╔══

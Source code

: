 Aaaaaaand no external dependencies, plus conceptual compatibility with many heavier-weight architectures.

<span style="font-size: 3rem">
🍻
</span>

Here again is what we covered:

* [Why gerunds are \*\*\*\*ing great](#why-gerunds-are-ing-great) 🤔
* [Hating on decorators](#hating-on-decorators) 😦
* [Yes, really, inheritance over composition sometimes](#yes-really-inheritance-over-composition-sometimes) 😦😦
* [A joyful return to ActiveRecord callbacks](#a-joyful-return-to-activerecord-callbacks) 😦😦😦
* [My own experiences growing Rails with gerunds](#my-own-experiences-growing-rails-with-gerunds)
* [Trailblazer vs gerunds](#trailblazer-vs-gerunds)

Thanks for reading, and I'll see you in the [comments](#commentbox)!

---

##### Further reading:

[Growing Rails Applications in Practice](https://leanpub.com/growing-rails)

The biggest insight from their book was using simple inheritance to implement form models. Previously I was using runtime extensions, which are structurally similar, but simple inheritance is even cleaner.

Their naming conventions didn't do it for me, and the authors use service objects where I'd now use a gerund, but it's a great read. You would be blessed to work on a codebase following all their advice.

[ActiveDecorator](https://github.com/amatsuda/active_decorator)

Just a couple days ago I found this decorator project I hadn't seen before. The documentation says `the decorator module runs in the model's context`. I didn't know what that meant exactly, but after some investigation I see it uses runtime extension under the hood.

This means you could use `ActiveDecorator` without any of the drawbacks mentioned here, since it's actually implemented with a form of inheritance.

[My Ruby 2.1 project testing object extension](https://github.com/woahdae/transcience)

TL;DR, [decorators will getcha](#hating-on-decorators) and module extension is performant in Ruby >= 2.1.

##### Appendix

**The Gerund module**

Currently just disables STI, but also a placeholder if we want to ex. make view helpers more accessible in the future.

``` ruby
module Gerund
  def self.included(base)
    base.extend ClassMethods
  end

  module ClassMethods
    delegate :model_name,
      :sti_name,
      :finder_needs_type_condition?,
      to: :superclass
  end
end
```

╚══
╔══

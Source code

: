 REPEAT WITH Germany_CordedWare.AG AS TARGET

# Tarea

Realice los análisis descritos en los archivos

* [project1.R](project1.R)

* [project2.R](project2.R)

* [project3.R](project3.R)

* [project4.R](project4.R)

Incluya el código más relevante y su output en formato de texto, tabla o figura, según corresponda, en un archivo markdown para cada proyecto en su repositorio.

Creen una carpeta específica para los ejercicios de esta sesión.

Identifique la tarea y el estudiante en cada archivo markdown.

╚══

How to complete this task:
Using the records above, say how many lines contain the word "rails". Write the number alone.

Output for this exercise:
2